Bi-wire v's single with jumper leads.


Hi,
I am looking for your views on which you think are better.
A good set of bi-wire cables or a better single cable run with a good set or jumper leads?
Thank you.
jams70

Showing 2 responses by carl109

There's a very sound reason why bi-wiring works.

Remember that your crossover is basically a filter that splits the signal inside your speaker and sends the highs to the tweeter and the lows to the woofer. Up until that point, all frequencies travel together along the single speaker cable.

By removing the jumpers and using bi-wired cables, the high and low pass filters become part of each loop right back to your amp terminals, meaning that the high frequencies can't travel along the woofer cables and vice versa. This helps to reduce distortion and smearing of the sound. It's very similar to the way S-video cables separate the luminance and chrominance signals to improve picture quality over composite cables.

But as Shadorne said, if your speakers/system isn't truly suited to bi-wiring, you may hear little or no difference.
At the very least, you've doubled your wire gauge!
Flashunlock "The 2-4 design is a bit waste of time and might as well use single wired with jumpers instead."

That couldn't be any further from the truth.
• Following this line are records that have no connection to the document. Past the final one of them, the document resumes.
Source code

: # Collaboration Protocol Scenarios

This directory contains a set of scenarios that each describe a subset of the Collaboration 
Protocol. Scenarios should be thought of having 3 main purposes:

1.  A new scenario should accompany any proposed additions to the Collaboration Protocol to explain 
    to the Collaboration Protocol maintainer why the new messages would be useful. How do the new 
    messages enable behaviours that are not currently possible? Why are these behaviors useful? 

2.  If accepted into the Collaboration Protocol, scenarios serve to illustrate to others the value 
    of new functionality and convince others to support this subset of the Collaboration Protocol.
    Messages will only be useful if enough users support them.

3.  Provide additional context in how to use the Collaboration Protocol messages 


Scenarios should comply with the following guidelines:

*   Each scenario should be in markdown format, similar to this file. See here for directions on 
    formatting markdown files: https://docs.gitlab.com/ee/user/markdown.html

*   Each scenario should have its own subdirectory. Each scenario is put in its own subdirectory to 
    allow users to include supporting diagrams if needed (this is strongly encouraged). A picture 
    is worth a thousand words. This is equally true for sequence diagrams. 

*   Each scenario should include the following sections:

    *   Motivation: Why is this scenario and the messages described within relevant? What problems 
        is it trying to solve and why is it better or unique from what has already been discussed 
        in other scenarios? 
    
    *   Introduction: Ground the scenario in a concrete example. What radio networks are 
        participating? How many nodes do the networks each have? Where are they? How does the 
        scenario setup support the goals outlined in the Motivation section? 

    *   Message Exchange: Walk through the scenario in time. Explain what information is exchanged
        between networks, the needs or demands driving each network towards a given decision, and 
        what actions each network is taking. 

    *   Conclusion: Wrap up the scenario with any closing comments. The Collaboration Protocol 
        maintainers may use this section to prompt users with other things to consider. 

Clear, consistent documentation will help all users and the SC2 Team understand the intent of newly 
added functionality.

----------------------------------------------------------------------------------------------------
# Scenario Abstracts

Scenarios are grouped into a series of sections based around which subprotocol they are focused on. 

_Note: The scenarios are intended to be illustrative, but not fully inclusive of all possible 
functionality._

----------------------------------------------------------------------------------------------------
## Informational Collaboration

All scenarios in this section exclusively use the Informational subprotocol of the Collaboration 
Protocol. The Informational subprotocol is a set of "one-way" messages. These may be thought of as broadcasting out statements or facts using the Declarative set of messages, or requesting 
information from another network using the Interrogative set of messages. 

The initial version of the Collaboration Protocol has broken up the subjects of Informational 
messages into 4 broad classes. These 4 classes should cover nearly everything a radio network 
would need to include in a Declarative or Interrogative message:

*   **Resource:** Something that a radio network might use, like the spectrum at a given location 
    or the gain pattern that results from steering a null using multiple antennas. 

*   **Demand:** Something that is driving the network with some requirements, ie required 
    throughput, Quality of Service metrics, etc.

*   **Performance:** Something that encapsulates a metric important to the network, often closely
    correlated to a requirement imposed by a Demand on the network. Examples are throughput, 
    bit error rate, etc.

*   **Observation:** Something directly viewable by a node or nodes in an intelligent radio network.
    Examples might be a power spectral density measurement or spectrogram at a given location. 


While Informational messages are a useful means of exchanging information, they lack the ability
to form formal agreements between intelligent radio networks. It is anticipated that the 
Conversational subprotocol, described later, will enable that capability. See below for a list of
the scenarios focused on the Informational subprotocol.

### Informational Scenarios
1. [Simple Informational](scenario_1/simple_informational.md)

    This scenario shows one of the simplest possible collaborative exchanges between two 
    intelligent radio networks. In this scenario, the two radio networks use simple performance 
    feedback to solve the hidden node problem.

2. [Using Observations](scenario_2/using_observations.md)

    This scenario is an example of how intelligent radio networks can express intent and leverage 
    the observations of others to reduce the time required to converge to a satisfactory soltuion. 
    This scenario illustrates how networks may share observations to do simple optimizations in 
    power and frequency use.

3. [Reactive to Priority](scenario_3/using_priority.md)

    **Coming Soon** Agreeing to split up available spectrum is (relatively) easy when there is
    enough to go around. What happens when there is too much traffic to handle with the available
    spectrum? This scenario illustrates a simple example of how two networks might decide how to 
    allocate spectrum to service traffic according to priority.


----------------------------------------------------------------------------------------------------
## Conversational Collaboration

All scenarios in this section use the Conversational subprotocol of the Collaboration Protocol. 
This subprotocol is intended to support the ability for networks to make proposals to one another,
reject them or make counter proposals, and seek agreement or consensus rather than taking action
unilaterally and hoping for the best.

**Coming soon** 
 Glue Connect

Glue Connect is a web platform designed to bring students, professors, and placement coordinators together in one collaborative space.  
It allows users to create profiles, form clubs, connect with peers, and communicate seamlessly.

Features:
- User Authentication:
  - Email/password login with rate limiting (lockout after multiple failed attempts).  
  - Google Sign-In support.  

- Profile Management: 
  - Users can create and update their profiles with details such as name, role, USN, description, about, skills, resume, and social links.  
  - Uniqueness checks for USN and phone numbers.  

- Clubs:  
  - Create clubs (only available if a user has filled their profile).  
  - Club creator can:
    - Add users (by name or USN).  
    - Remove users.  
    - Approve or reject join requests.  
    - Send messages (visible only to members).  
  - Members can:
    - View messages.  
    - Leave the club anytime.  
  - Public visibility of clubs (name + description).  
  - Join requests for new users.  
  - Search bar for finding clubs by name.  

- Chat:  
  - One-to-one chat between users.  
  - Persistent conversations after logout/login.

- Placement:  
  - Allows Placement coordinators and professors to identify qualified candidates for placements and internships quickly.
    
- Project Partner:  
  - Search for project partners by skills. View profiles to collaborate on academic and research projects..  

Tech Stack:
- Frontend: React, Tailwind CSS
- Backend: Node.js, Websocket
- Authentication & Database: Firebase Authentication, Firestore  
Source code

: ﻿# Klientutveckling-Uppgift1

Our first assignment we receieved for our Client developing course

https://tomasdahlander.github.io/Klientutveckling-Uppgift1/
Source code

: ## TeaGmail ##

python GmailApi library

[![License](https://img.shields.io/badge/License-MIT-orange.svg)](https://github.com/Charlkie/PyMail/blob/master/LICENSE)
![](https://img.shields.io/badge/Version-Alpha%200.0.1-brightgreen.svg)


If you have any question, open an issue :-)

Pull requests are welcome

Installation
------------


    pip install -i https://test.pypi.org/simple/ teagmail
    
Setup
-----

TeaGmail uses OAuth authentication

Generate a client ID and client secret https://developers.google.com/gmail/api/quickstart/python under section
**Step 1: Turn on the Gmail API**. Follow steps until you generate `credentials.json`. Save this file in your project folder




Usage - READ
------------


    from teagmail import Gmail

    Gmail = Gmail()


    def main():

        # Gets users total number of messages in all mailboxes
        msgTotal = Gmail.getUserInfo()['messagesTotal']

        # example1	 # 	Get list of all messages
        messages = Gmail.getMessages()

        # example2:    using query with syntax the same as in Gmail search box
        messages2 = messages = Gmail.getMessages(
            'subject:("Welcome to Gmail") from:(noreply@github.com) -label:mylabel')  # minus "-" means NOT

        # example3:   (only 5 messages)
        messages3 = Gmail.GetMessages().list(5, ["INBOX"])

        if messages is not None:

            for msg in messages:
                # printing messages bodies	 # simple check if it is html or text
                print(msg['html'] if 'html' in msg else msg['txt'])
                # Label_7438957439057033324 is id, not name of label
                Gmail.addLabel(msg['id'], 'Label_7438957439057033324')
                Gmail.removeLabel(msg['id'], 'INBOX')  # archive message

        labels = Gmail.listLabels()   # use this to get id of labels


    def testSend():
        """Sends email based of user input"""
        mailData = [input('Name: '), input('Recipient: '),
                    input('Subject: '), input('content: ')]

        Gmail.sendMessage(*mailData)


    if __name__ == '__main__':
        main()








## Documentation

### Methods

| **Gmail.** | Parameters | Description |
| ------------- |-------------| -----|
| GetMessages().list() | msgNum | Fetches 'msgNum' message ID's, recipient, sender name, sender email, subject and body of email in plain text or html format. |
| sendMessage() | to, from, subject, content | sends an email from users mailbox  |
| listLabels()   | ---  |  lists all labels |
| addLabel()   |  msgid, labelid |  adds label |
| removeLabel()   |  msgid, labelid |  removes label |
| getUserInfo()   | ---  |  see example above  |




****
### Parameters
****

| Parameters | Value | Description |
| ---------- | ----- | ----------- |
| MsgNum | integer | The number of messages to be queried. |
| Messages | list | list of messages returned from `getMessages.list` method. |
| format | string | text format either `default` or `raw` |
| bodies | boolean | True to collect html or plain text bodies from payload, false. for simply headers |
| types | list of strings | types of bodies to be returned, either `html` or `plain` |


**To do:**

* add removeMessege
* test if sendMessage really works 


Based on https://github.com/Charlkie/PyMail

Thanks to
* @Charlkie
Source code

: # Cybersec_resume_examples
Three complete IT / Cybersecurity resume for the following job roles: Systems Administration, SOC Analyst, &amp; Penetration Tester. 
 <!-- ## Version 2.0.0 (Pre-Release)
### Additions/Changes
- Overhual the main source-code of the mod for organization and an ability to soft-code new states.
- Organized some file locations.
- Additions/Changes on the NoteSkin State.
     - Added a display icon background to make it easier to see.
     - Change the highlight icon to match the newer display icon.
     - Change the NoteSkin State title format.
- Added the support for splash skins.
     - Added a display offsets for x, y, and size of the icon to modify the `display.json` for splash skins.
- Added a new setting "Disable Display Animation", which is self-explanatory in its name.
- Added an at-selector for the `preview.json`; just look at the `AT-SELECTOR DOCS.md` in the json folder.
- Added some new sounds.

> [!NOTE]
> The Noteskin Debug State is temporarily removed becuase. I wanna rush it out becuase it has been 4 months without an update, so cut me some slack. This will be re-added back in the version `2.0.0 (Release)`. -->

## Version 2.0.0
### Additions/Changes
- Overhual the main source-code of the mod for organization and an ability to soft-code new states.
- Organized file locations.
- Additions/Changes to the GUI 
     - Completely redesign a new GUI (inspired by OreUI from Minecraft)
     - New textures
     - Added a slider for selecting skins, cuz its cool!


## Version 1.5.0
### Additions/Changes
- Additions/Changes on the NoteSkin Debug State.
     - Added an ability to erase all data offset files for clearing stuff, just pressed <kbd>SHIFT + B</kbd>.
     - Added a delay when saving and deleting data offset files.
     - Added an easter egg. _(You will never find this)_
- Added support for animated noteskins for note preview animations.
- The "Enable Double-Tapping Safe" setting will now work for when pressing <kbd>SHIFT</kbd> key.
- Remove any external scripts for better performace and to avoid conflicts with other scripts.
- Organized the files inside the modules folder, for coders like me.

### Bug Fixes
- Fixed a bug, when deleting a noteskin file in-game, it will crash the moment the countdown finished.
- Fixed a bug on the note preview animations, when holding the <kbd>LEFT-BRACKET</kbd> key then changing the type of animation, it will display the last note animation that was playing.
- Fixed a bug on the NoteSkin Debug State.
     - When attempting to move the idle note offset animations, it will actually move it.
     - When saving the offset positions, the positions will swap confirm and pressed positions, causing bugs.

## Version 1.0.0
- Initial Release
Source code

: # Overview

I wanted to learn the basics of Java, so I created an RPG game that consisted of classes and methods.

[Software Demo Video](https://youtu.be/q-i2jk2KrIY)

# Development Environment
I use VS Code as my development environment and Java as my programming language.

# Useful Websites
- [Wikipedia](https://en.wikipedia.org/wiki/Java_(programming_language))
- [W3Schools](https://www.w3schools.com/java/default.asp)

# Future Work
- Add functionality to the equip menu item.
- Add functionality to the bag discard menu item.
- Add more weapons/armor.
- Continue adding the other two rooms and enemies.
There will of course be systems where conventional bi-wiring results in no audible improvement, but it's generally (in mid-fi & better systems) a very effective and impressive tweak.

To expand on what I explained earlier, 2-4 bi-wiring has the same effect as putting the crossover at the speaker terminals, rather than in the speaker, thus greatly reducing the distance traveled by the combined high & low frequencies.
Basic electronics will tell you that once any kind of filter exists in a circuit (eg a high-pass frequency audio filter as in a crossover), then the ENTIRE CIRCUIT is only capable of carrying what that filter allows.
As an analogy; if you put a 100 ohm resistor in line with 0.01 ohm/metre cable, the entire cable will have a resistance of about 100 ohms; the resistor dictates what that cable can carry.
Removing the jumpers and bi-wiring means the low-pass filter (for the woofer) acts on the entire LF cable right back to the speaker terminals, and same for the HF cable.